• _What the task requires_
Restate the material verbatim, every line included.

(Records for this exercise Opens)

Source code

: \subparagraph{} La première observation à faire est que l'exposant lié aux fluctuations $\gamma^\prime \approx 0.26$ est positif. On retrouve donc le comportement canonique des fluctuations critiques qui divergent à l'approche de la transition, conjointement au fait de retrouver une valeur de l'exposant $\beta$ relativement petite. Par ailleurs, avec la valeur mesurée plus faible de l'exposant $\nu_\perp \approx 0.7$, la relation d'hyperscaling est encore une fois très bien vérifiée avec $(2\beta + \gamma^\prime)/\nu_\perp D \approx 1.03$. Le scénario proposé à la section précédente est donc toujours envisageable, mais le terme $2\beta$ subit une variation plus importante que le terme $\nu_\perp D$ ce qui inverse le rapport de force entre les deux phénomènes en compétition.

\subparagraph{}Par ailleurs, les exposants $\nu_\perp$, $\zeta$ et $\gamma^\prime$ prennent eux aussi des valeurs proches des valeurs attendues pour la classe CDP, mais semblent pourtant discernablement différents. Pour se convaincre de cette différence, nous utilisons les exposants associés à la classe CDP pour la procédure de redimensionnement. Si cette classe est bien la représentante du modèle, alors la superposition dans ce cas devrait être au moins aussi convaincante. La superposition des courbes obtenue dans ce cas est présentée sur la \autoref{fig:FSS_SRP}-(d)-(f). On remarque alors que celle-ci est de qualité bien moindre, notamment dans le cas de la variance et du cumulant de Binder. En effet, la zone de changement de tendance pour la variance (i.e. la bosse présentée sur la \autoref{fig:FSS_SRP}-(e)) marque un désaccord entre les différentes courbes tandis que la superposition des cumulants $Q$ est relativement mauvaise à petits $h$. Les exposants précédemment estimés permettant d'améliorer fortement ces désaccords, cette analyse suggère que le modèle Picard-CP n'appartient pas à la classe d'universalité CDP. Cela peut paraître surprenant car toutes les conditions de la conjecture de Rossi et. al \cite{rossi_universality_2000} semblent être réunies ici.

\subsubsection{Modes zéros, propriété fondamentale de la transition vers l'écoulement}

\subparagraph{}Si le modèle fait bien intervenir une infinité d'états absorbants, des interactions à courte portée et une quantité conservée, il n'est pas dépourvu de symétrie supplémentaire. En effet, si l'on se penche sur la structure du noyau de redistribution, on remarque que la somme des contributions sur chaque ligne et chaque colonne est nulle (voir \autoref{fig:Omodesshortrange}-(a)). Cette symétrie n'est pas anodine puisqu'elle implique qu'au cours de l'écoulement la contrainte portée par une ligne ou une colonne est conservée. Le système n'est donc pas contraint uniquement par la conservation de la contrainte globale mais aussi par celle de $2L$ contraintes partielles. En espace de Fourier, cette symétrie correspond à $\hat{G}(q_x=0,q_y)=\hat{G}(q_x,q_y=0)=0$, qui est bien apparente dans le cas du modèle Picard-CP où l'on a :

(Records for this exercise Closes)

• _Result below_
Source code

: \subparagraph{} La première observation à faire est que l'exposant lié aux fluctuations $\gamma^\prime \approx 0.26$ est positif. On retrouve donc le comportement canonique des fluctuations critiques qui divergent à l'approche de la transition, conjointement au fait de retrouver une valeur de l'exposant $\beta$ relativement petite. Par ailleurs, avec la valeur mesurée plus faible de l'exposant $\nu_\perp \approx 0.7$, la relation d'hyperscaling est encore une fois très bien vérifiée avec $(2\beta + \gamma^\prime)/\nu_\perp D \approx 1.03$. Le scénario proposé à la section précédente est donc toujours envisageable, mais le terme $2\beta$ subit une variation plus importante que le terme $\nu_\perp D$ ce qui inverse le rapport de force entre les deux phénomènes en compétition.

\subparagraph{}Par ailleurs, les exposants $\nu_\perp$, $\zeta$ et $\gamma^\prime$ prennent eux aussi des valeurs proches des valeurs attendues pour la classe CDP, mais semblent pourtant discernablement différents. Pour se convaincre de cette différence, nous utilisons les exposants associés à la classe CDP pour la procédure de redimensionnement. Si cette classe est bien la représentante du modèle, alors la superposition dans ce cas devrait être au moins aussi convaincante. La superposition des courbes obtenue dans ce cas est présentée sur la \autoref{fig:FSS_SRP}-(d)-(f). On remarque alors que celle-ci est de qualité bien moindre, notamment dans le cas de la variance et du cumulant de Binder. En effet, la zone de changement de tendance pour la variance (i.e. la bosse présentée sur la \autoref{fig:FSS_SRP}-(e)) marque un désaccord entre les différentes courbes tandis que la superposition des cumulants $Q$ est relativement mauvaise à petits $h$. Les exposants précédemment estimés permettant d'améliorer fortement ces désaccords, cette analyse suggère que le modèle Picard-CP n'appartient pas à la classe d'universalité CDP. Cela peut paraître surprenant car toutes les conditions de la conjecture de Rossi et. al \cite{rossi_universality_2000} semblent être réunies ici.

\subsubsection{Modes zéros, propriété fondamentale de la transition vers l'écoulement}

\subparagraph{}Si le modèle fait bien intervenir une infinité d'états absorbants, des interactions à courte portée et une quantité conservée, il n'est pas dépourvu de symétrie supplémentaire. En effet, si l'on se penche sur la structure du noyau de redistribution, on remarque que la somme des contributions sur chaque ligne et chaque colonne est nulle (voir \autoref{fig:Omodesshortrange}-(a)). Cette symétrie n'est pas anodine puisqu'elle implique qu'au cours de l'écoulement la contrainte portée par une ligne ou une colonne est conservée. Le système n'est donc pas contraint uniquement par la conservation de la contrainte globale mais aussi par celle de $2L$ contraintes partielles. En espace de Fourier, cette symétrie correspond à $\hat{G}(q_x=0,q_y)=\hat{G}(q_x,q_y=0)=0$, qui est bien apparente dans le cas du modèle Picard-CP où l'on a :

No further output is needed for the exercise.